[[ Records for the exercise open ]]

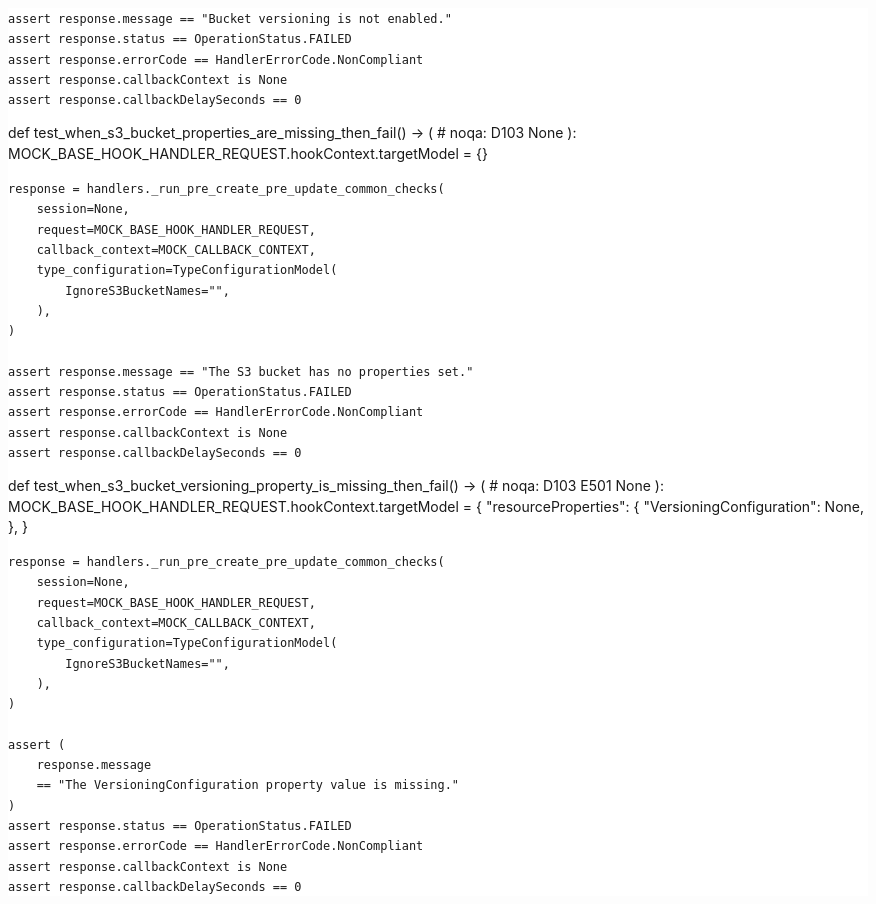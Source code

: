     assert response.message == "Bucket versioning is not enabled."
    assert response.status == OperationStatus.FAILED
    assert response.errorCode == HandlerErrorCode.NonCompliant
    assert response.callbackContext is None
    assert response.callbackDelaySeconds == 0


def test_when_s3_bucket_properties_are_missing_then_fail() -> (  # noqa: D103
    None
):
    MOCK_BASE_HOOK_HANDLER_REQUEST.hookContext.targetModel = {}

    response = handlers._run_pre_create_pre_update_common_checks(
        session=None,
        request=MOCK_BASE_HOOK_HANDLER_REQUEST,
        callback_context=MOCK_CALLBACK_CONTEXT,
        type_configuration=TypeConfigurationModel(
            IgnoreS3BucketNames="",
        ),
    )

    assert response.message == "The S3 bucket has no properties set."
    assert response.status == OperationStatus.FAILED
    assert response.errorCode == HandlerErrorCode.NonCompliant
    assert response.callbackContext is None
    assert response.callbackDelaySeconds == 0


def test_when_s3_bucket_versioning_property_is_missing_then_fail() -> (  # noqa: D103 E501
    None
):
    MOCK_BASE_HOOK_HANDLER_REQUEST.hookContext.targetModel = {
        "resourceProperties": {
            "VersioningConfiguration": None,
        },
    }

    response = handlers._run_pre_create_pre_update_common_checks(
        session=None,
        request=MOCK_BASE_HOOK_HANDLER_REQUEST,
        callback_context=MOCK_CALLBACK_CONTEXT,
        type_configuration=TypeConfigurationModel(
            IgnoreS3BucketNames="",
        ),
    )

    assert (
        response.message
        == "The VersioningConfiguration property value is missing."
    )
    assert response.status == OperationStatus.FAILED
    assert response.errorCode == HandlerErrorCode.NonCompliant
    assert response.callbackContext is None
    assert response.callbackDelaySeconds == 0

[[ Records for the exercise closed ]]

Work to complete:
Return every line of the records exactly as given, pictures excluded.

The answer:
Source code

:     assert response.message == "Bucket versioning is not enabled."
    assert response.status == OperationStatus.FAILED
    assert response.errorCode == HandlerErrorCode.NonCompliant
    assert response.callbackContext is None
    assert response.callbackDelaySeconds == 0


def test_when_s3_bucket_properties_are_missing_then_fail() -> (  # noqa: D103
    None
):
    MOCK_BASE_HOOK_HANDLER_REQUEST.hookContext.targetModel = {}

    response = handlers._run_pre_create_pre_update_common_checks(
        session=None,
        request=MOCK_BASE_HOOK_HANDLER_REQUEST,
        callback_context=MOCK_CALLBACK_CONTEXT,
        type_configuration=TypeConfigurationModel(
            IgnoreS3BucketNames="",
        ),
    )

    assert response.message == "The S3 bucket has no properties set."
    assert response.status == OperationStatus.FAILED
    assert response.errorCode == HandlerErrorCode.NonCompliant
    assert response.callbackContext is None
    assert response.callbackDelaySeconds == 0


def test_when_s3_bucket_versioning_property_is_missing_then_fail() -> (  # noqa: D103 E501
    None
):
    MOCK_BASE_HOOK_HANDLER_REQUEST.hookContext.targetModel = {
        "resourceProperties": {
            "VersioningConfiguration": None,
        },
    }

    response = handlers._run_pre_create_pre_update_common_checks(
        session=None,
        request=MOCK_BASE_HOOK_HANDLER_REQUEST,
        callback_context=MOCK_CALLBACK_CONTEXT,
        type_configuration=TypeConfigurationModel(
            IgnoreS3BucketNames="",
        ),
    )

    assert (
        response.message
        == "The VersioningConfiguration property value is missing."
    )
    assert response.status == OperationStatus.FAILED
    assert response.errorCode == HandlerErrorCode.NonCompliant
    assert response.callbackContext is None
    assert response.callbackDelaySeconds == 0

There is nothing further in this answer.